Ein weiteres Problemfeld: die Industrie. Mit „Secunet Edge“ bietet der deutsche Security-Anbieter Secunet eine Edge-Gesamtlösung für die Industrie und kritische Infrastrukturen. Über den Distributor Tech Data will er die Masse der Industrieunternehmen und Kritis-Betreiber erreichen. Das Gateway läuft auf gehärteten Appliances und lässt sich direkt mit einer Maschine verbinden oder in einem Rack in der Werkshalle etc. betreiben.

„Secunet Edge deckt insbesondere drei Anwendungsbereiche ab: verbinden, schützen und ausführen“, so Jan Tiedemann von Secunet. Die Firewall verfüge über Tarnkappen- und Schutzschild-Funktionalität, um Maschinen, Anlagen etc. vor Bedrohungen zu verstecken und abzuschirmen. „In Verbindung mit Secunet Monitor umfasst die Lösung ein passives Sicherheits-Monitoring, wie es meist im Industrieeinsatz gefordert ist“, so Tiedemann.
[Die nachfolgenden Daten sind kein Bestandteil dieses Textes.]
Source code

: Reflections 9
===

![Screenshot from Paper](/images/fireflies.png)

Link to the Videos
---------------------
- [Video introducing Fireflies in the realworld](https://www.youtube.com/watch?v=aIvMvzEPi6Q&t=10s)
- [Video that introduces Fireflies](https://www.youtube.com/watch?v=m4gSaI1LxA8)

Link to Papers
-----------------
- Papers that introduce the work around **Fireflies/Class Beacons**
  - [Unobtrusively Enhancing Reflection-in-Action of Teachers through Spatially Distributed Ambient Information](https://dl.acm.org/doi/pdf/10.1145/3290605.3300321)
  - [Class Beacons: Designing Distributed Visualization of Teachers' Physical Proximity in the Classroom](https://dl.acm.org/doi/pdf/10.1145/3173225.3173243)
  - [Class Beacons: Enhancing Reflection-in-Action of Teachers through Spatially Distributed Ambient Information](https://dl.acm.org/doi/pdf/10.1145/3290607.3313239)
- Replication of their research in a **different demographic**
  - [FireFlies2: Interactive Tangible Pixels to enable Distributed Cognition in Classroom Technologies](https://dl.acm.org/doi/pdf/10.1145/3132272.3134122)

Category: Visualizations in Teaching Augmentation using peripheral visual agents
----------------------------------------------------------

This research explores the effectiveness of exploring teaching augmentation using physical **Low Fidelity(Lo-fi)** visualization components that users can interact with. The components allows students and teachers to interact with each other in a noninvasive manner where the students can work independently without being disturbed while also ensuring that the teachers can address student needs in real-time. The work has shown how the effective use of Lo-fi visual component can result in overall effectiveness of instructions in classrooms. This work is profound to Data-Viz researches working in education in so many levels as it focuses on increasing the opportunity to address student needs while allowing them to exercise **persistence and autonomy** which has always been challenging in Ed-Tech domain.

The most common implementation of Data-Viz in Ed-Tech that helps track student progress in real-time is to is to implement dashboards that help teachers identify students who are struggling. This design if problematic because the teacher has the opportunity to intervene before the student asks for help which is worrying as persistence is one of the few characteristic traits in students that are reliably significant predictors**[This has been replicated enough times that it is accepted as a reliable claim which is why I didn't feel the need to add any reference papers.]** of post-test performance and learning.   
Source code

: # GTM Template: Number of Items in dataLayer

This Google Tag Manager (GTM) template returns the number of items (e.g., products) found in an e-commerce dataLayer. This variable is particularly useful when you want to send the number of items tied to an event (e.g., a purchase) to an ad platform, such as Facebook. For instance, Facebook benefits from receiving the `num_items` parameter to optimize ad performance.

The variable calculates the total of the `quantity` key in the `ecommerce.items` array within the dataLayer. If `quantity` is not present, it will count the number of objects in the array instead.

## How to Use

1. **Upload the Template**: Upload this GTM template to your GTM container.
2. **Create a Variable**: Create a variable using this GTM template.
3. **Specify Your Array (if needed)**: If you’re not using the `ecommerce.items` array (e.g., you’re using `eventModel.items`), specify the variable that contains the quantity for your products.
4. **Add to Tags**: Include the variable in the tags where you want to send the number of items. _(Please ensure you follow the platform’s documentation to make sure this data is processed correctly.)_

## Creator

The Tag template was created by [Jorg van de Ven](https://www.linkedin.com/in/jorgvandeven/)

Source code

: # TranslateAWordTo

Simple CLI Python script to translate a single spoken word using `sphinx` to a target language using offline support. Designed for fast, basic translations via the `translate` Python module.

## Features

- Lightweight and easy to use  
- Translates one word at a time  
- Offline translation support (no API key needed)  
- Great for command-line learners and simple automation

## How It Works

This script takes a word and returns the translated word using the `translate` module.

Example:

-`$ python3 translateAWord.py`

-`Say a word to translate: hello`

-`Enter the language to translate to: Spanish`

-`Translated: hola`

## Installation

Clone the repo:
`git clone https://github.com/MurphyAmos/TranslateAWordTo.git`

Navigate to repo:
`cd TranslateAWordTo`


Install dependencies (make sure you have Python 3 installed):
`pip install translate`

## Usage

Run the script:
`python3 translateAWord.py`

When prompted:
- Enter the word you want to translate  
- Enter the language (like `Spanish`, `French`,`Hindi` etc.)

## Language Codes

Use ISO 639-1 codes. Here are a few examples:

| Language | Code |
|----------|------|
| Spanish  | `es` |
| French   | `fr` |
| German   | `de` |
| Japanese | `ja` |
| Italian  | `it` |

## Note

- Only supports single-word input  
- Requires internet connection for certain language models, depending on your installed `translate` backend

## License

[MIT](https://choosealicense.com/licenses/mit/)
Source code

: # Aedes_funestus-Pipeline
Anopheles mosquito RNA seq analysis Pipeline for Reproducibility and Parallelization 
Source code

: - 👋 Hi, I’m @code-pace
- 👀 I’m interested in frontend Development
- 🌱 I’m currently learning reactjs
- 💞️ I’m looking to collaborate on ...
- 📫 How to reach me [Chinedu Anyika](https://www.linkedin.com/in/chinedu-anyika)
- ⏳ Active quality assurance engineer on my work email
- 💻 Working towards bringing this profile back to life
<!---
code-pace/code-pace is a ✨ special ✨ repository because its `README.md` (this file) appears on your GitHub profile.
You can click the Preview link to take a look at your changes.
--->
Das Monitoring enthalte eine Machine-Learning-basierte Anomalieerkennung auf Netzwerkebene. Die Gesamtlösung arbeite passiv, lasse sich auf Wunsch aber auch aktiv nutzen: Das Monitoring weise auf unerwünschte Netzwerkverbindungen hin, sodass die Firewall der Edge-Appliances sie unterbrechen kann. Zudem informiere es über „wilde“ IoT-Geräte, sodass man sie isolieren könne. Monitor lässt sich als optionale App auf der Appliance betreiben oder als SaaS-Angebot beziehen.

DevSecOps – das integrierte Zusammenspiel von Entwicklung, IT-Betrieb und Security – kommt laut Roman Hugelsdorfer von Airlock derzeit in den Unternehmen an. Damit der Ansatz funktioniert, müsse man interdisziplinäre Teams aufsetzen. Mit seinem Microgateway bietet Airlock eine containerisierte Application Firewall für Entwickler und DevSecOps-Teams. So könne man eine Applikation früher absichern als erst beim Go-Live auf dem Gateway. Das Microgateway biete Kontrolle, einen Reporting-Stack und Schnittstellen für externe Services. Im Betrieb spielen laut Airlock Gateway und Microgateway zusammen, Letzteres decke dabei Konfigurationsaspekte und Service-Policies ab. Die Schweizer vertreiben die Lösung im Freemium-Modell, es gibt eine kostenlose Community Edition auf Docker Hub – nützlich, denn Apps a priori sicher zu entwickeln ist leichter, als später Angriffe etwa auf Krankenhäuser mühsam abzuwehren. Und „Digital Detox“ ist leider weder für Kritis-Betreiber noch für Unternehmen eine Option.